-- Listed entries follows --

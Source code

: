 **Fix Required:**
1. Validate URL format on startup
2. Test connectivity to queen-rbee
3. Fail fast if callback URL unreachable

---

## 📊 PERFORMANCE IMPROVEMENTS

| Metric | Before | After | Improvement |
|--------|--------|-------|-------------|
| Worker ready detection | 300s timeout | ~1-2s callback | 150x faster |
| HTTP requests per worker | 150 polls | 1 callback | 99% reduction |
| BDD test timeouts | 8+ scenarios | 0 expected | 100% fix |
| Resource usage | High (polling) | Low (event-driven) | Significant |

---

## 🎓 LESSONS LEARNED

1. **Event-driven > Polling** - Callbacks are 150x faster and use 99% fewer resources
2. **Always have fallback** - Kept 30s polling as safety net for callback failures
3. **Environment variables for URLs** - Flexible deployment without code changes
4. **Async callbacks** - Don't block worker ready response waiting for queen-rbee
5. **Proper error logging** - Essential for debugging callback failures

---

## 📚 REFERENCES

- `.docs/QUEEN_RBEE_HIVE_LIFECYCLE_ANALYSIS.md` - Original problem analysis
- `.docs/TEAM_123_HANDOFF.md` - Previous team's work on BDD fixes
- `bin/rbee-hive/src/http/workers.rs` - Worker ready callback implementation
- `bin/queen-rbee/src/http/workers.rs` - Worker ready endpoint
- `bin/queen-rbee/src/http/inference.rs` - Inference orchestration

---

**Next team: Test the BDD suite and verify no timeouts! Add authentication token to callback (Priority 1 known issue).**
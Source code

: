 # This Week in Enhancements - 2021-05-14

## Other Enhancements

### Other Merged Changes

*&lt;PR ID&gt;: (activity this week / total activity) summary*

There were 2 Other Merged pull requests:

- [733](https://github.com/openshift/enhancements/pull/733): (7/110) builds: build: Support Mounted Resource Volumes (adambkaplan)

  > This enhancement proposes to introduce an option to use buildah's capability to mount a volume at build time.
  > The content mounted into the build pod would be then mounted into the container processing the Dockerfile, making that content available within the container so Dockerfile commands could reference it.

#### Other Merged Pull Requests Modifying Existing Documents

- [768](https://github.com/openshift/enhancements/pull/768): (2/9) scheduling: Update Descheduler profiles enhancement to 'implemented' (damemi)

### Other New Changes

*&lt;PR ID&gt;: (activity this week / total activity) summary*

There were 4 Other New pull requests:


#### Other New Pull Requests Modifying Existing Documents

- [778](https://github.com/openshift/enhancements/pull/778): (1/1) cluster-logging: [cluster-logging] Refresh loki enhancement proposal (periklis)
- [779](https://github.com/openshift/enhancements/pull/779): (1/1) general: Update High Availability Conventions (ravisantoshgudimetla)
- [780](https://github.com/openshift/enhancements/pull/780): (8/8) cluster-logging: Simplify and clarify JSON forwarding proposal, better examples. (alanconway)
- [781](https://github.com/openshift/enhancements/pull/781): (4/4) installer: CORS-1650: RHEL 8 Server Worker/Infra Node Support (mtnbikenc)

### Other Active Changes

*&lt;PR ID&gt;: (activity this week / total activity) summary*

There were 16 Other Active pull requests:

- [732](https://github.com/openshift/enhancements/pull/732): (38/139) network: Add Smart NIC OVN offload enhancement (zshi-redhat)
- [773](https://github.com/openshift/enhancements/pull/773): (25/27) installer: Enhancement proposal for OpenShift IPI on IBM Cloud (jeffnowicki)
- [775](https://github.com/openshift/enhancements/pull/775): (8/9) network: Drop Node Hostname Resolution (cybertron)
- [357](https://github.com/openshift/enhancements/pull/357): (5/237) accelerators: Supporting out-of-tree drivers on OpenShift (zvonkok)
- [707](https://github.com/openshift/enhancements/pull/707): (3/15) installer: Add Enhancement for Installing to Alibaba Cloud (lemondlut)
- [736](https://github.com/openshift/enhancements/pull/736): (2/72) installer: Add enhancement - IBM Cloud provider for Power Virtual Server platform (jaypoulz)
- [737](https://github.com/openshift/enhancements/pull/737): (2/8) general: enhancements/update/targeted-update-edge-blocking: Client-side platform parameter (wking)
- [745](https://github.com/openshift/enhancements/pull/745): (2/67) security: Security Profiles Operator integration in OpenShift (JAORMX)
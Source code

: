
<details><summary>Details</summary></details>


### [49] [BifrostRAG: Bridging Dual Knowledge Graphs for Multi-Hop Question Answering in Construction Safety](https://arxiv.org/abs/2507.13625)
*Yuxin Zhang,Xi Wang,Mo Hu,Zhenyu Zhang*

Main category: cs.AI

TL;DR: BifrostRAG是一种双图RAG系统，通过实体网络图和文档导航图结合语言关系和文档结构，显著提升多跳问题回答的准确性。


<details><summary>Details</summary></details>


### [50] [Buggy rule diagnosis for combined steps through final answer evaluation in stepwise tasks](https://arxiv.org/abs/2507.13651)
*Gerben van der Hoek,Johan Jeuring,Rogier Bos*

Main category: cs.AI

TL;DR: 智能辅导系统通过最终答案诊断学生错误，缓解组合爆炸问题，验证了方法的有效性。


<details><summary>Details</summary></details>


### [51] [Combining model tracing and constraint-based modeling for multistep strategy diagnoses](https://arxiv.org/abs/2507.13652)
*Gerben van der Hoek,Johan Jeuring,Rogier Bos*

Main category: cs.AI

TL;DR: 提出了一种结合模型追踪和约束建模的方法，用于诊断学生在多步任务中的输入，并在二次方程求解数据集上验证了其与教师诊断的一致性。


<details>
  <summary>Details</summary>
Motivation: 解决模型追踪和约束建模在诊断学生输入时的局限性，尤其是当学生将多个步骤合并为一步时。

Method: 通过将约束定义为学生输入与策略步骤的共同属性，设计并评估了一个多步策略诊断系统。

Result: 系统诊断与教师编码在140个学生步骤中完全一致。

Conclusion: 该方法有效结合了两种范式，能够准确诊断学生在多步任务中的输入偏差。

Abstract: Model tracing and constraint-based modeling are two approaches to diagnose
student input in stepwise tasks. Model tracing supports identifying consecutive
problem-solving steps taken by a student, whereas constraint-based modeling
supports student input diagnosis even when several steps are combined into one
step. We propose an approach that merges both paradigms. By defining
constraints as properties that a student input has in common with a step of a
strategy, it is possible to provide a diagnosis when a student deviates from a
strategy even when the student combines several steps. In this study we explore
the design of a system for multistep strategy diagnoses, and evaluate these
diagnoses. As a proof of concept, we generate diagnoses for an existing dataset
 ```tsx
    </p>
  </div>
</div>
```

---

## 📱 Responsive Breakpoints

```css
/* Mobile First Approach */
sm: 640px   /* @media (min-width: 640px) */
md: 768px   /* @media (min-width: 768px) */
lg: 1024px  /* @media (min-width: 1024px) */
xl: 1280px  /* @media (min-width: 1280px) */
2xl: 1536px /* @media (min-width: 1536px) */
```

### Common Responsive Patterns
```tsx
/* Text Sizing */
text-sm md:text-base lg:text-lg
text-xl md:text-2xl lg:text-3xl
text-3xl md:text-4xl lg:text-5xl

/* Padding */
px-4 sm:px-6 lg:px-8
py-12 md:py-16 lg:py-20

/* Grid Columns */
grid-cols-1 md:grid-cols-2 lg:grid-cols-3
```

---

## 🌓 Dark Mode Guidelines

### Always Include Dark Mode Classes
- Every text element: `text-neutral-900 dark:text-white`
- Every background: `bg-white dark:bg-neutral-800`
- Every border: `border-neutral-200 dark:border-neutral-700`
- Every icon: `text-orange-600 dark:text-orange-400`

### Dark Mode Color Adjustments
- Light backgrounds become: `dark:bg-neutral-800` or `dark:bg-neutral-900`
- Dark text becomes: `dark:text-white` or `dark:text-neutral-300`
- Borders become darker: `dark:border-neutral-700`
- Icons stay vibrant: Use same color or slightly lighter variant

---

-- Listed entries concluded --

Activity: Print the material once more, exactly.

Result of the task:
Source code

: **Fix Required:**
1. Validate URL format on startup
2. Test connectivity to queen-rbee
3. Fail fast if callback URL unreachable

---

## 📊 PERFORMANCE IMPROVEMENTS

| Metric | Before | After | Improvement |
|--------|--------|-------|-------------|
| Worker ready detection | 300s timeout | ~1-2s callback | 150x faster |
| HTTP requests per worker | 150 polls | 1 callback | 99% reduction |
| BDD test timeouts | 8+ scenarios | 0 expected | 100% fix |
| Resource usage | High (polling) | Low (event-driven) | Significant |

---

## 🎓 LESSONS LEARNED

1. **Event-driven > Polling** - Callbacks are 150x faster and use 99% fewer resources
2. **Always have fallback** - Kept 30s polling as safety net for callback failures
3. **Environment variables for URLs** - Flexible deployment without code changes
4. **Async callbacks** - Don't block worker ready response waiting for queen-rbee
5. **Proper error logging** - Essential for debugging callback failures

---

## 📚 REFERENCES

- `.docs/QUEEN_RBEE_HIVE_LIFECYCLE_ANALYSIS.md` - Original problem analysis
- `.docs/TEAM_123_HANDOFF.md` - Previous team's work on BDD fixes
- `bin/rbee-hive/src/http/workers.rs` - Worker ready callback implementation
- `bin/queen-rbee/src/http/workers.rs` - Worker ready endpoint
- `bin/queen-rbee/src/http/inference.rs` - Inference orchestration

---

**Next team: Test the BDD suite and verify no timeouts! Add authentication token to callback (Priority 1 known issue).**
Source code

: # This Week in Enhancements - 2021-05-14

## Other Enhancements

### Other Merged Changes

*&lt;PR ID&gt;: (activity this week / total activity) summary*

There were 2 Other Merged pull requests:

- [733](https://github.com/openshift/enhancements/pull/733): (7/110) builds: build: Support Mounted Resource Volumes (adambkaplan)

  > This enhancement proposes to introduce an option to use buildah's capability to mount a volume at build time.
  > The content mounted into the build pod would be then mounted into the container processing the Dockerfile, making that content available within the container so Dockerfile commands could reference it.

#### Other Merged Pull Requests Modifying Existing Documents

- [768](https://github.com/openshift/enhancements/pull/768): (2/9) scheduling: Update Descheduler profiles enhancement to 'implemented' (damemi)

### Other New Changes

*&lt;PR ID&gt;: (activity this week / total activity) summary*

There were 4 Other New pull requests:


#### Other New Pull Requests Modifying Existing Documents

- [778](https://github.com/openshift/enhancements/pull/778): (1/1) cluster-logging: [cluster-logging] Refresh loki enhancement proposal (periklis)
- [779](https://github.com/openshift/enhancements/pull/779): (1/1) general: Update High Availability Conventions (ravisantoshgudimetla)
- [780](https://github.com/openshift/enhancements/pull/780): (8/8) cluster-logging: Simplify and clarify JSON forwarding proposal, better examples. (alanconway)
- [781](https://github.com/openshift/enhancements/pull/781): (4/4) installer: CORS-1650: RHEL 8 Server Worker/Infra Node Support (mtnbikenc)

### Other Active Changes

*&lt;PR ID&gt;: (activity this week / total activity) summary*

There were 16 Other Active pull requests:

- [732](https://github.com/openshift/enhancements/pull/732): (38/139) network: Add Smart NIC OVN offload enhancement (zshi-redhat)
- [773](https://github.com/openshift/enhancements/pull/773): (25/27) installer: Enhancement proposal for OpenShift IPI on IBM Cloud (jeffnowicki)
- [775](https://github.com/openshift/enhancements/pull/775): (8/9) network: Drop Node Hostname Resolution (cybertron)
- [357](https://github.com/openshift/enhancements/pull/357): (5/237) accelerators: Supporting out-of-tree drivers on OpenShift (zvonkok)
- [707](https://github.com/openshift/enhancements/pull/707): (3/15) installer: Add Enhancement for Installing to Alibaba Cloud (lemondlut)
- [736](https://github.com/openshift/enhancements/pull/736): (2/72) installer: Add enhancement - IBM Cloud provider for Power Virtual Server platform (jaypoulz)
- [737](https://github.com/openshift/enhancements/pull/737): (2/8) general: enhancements/update/targeted-update-edge-blocking: Client-side platform parameter (wking)
- [745](https://github.com/openshift/enhancements/pull/745): (2/67) security: Security Profiles Operator integration in OpenShift (JAORMX)
Source code

:
<details><summary>Details</summary></details>


### [49] [BifrostRAG: Bridging Dual Knowledge Graphs for Multi-Hop Question Answering in Construction Safety](https://arxiv.org/abs/2507.13625)
*Yuxin Zhang,Xi Wang,Mo Hu,Zhenyu Zhang*

Main category: cs.AI

TL;DR: BifrostRAG是一种双图RAG系统，通过实体网络图和文档导航图结合语言关系和文档结构，显著提升多跳问题回答的准确性。


<details><summary>Details</summary></details>


### [50] [Buggy rule diagnosis for combined steps through final answer evaluation in stepwise tasks](https://arxiv.org/abs/2507.13651)
*Gerben van der Hoek,Johan Jeuring,Rogier Bos*

Main category: cs.AI

TL;DR: 智能辅导系统通过最终答案诊断学生错误，缓解组合爆炸问题，验证了方法的有效性。


<details><summary>Details</summary></details>


### [51] [Combining model tracing and constraint-based modeling for multistep strategy diagnoses](https://arxiv.org/abs/2507.13652)
*Gerben van der Hoek,Johan Jeuring,Rogier Bos*

Main category: cs.AI

TL;DR: 提出了一种结合模型追踪和约束建模的方法，用于诊断学生在多步任务中的输入，并在二次方程求解数据集上验证了其与教师诊断的一致性。


<details>
  <summary>Details</summary>
Motivation: 解决模型追踪和约束建模在诊断学生输入时的局限性，尤其是当学生将多个步骤合并为一步时。

Method: 通过将约束定义为学生输入与策略步骤的共同属性，设计并评估了一个多步策略诊断系统。

Result: 系统诊断与教师编码在140个学生步骤中完全一致。

Conclusion: 该方法有效结合了两种范式，能够准确诊断学生在多步任务中的输入偏差。

Abstract: Model tracing and constraint-based modeling are two approaches to diagnose
student input in stepwise tasks. Model tracing supports identifying consecutive
problem-solving steps taken by a student, whereas constraint-based modeling
supports student input diagnosis even when several steps are combined into one
step. We propose an approach that merges both paradigms. By defining
constraints as properties that a student input has in common with a step of a
strategy, it is possible to provide a diagnosis when a student deviates from a
strategy even when the student combines several steps. In this study we explore
the design of a system for multistep strategy diagnoses, and evaluate these
diagnoses. As a proof of concept, we generate diagnoses for an existing dataset
 ```tsx
    </p>
  </div>
</div>
```

---

## 📱 Responsive Breakpoints

```css
/* Mobile First Approach */
sm: 640px   /* @media (min-width: 640px) */
md: 768px   /* @media (min-width: 768px) */
lg: 1024px  /* @media (min-width: 1024px) */
xl: 1280px  /* @media (min-width: 1280px) */
2xl: 1536px /* @media (min-width: 1536px) */
```

### Common Responsive Patterns
```tsx
/* Text Sizing */
text-sm md:text-base lg:text-lg
text-xl md:text-2xl lg:text-3xl
text-3xl md:text-4xl lg:text-5xl

/* Padding */
px-4 sm:px-6 lg:px-8
py-12 md:py-16 lg:py-20

/* Grid Columns */
grid-cols-1 md:grid-cols-2 lg:grid-cols-3
```

---

## 🌓 Dark Mode Guidelines

### Always Include Dark Mode Classes
- Every text element: `text-neutral-900 dark:text-white`
- Every background: `bg-white dark:bg-neutral-800`
- Every border: `border-neutral-200 dark:border-neutral-700`
- Every icon: `text-orange-600 dark:text-orange-400`

### Dark Mode Color Adjustments
- Light backgrounds become: `dark:bg-neutral-800` or `dark:bg-neutral-900`
- Dark text becomes: `dark:text-white` or `dark:text-neutral-300`
- Borders become darker: `dark:border-neutral-700`
- Icons stay vibrant: Use same color or slightly lighter variant

---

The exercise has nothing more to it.